Does anybody know how long it should take to create an index of two integer columns with approximately 110 Million records in the DB? #postgres #postgresql #NotAnDBA

Let's put together an experiment. Create a table with 2 columns populated with 110,000,000 million rows. Each column has a random integer value.

Use the command line psql client that’s included with PostgreSQL to create the index.

To see how long the CREATE INDEX statement will take toggle \timing from psql.

CREATE TABLE t (
    a INTEGER,
    b INTEGER
);

-- Populate 110,000,000 million records
INSERT INTO t(a,b)
SELECT
  (RANDOM() * 1000)::INT,
  (RANDOM() * 1000)::INT
FROM GENERATE_SERIES(1, 110000000) seq;

-- Confirm 110,000,000 records
SELECT COUNT(*) FROM t;
   count
-----------
 110000000

Enable timing to collect the duration of running the CREATE INDEX statement.

-- turn timing on
\timing
Timing is on.

-- Create index "t_a_idx" on table "t" on the "a" column
CREATE INDEX t_a_idx ON t (a);

Time: 52348.022 ms (00:52.348)

Answer

In this test, it took about 52 seconds to create the index.

Test Environment Details

Tested on a M1 MacBook Air with 16GB RAM.
The table has no sequences, constraints, or other indexes
Vacuum was running but was cancelled when the CREATE INDEX started according to the postgresql.log.
No other queries were running on the table.

This post is intended to be a demonstration of how to conduct this sort of experiment on your own and some of the factors that contribute to the time needed for index creation.

The best way to answer questions like this is to create a test on your own server instance or using a separate disconnected instance made from a snapshot.

In a production system with live queries, use the CONCURRENTLY keyword when creating indexes.
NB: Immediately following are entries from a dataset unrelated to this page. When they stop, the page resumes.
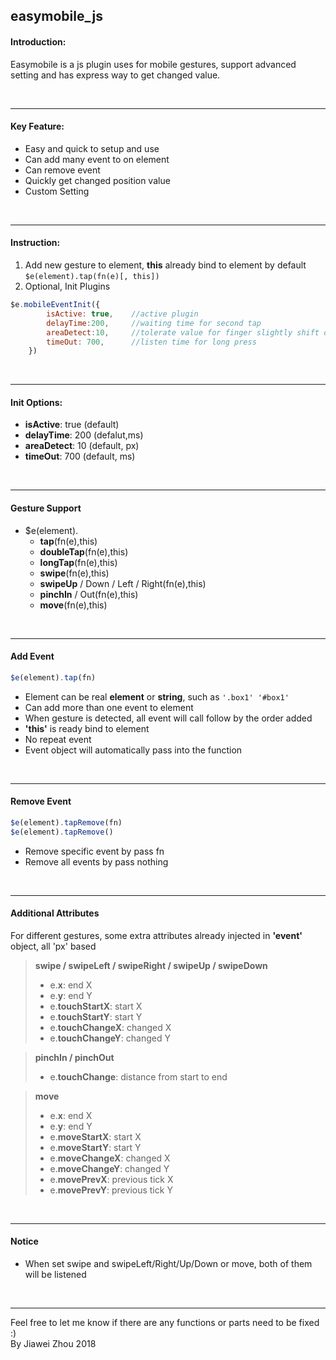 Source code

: easymobile_js
---
#### Introduction:
Easymobile is a js plugin uses for mobile gestures, support advanced setting and has express way to get changed value.

<br/>

---

#### Key Feature:
+ Easy and quick to setup and use
+ Can add many event to on element
+ Can remove event
+ Quickly get changed position value
+ Custom Setting

<br/>

---

#### Instruction:
1. Add new gesture to element, **this** already bind to element by default `$e(element).tap(fn(e)[, this])`
2. Optional, Init Plugins
```javascript
$e.mobileEventInit({
        isActive: true,    //active plugin
        delayTime:200,     //waiting time for second tap
        areaDetect:10,     //tolerate value for finger slightly shift on screen
        timeOut: 700,      //listen time for long press
    })
```
<br/>

---

#### Init Options:
+ **isActive**: true (default)
+ **delayTime**: 200 (defalut,ms)
+ **areaDetect**: 10 (default, px)
+ **timeOut**: 700 (default, ms)

<br/>

---

#### Gesture Support
+ $e(element).<br>
    + **tap**(fn(e),this)
    + **doubleTap**(fn(e),this)
    + **longTap**(fn(e),this)
    + **swipe**(fn(e),this)
    + **swipeUp** / Down / Left / Right(fn(e),this)
    + **pinchIn** / Out(fn(e),this)
    + **move**(fn(e),this)
   
<br/>

---

#### Add Event
```javascript
$e(element).tap(fn)
```
+ Element can be real **element** or **string**, such as `'.box1' '#box1'`
+ Can add more than one event to element
+ When gesture is detected, all event will call follow by the order added
+ **'this'** is ready bind to element
+ No repeat event
+ Event object will automatically pass into the function

<br/>

---

#### Remove Event
```javascript
$e(element).tapRemove(fn)
$e(element).tapRemove()
```
+ Remove specific event by pass fn
+ Remove all events by pass nothing

<br/>

---

#### Additional Attributes
For different gestures, some extra attributes already injected in **'event'** object, all 'px' based
> **swipe / swipeLeft / swipeRight / swipeUp / swipeDown**
>+ e.**x**: end X
>+ e.**y**: end Y
>+ e.**touchStartX**: start X
>+ e.**touchStartY**: start Y
>+ e.**touchChangeX**: changed X
>+ e.**touchChangeY**: changed Y

> **pinchIn / pinchOut**
>+ e.**touchChange**: distance from start to end

> **move**
>+ e.**x**: end X
>+ e.**y**: end Y
>+ e.**moveStartX**: start X
>+ e.**moveStartY**: start Y
>+ e.**moveChangeX**: changed X
>+ e.**moveChangeY**: changed Y
>+ e.**movePrevX**: previous tick X
>+ e.**movePrevY**: previous tick Y

<br/>

---

#### Notice
+ When set swipe and swipeLeft/Right/Up/Down or move, both of them will be listened

<br/>

---

Feel free to let me know if there are any functions or parts need to be fixed :)
<br>By Jiawei Zhou 2018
While this lengthens the time to create the index, it avoids blocking concurrent write operations.

Collect timing info

This experiment could be considered a best case scenario for my machine. The data was loaded into a minimal set of pages, with inserts and no updates or deletes. There were no other queries or background processes running.

A best case scenario gives us a starting point, but the best way to answer this question will be to try this out on your system. Good luck!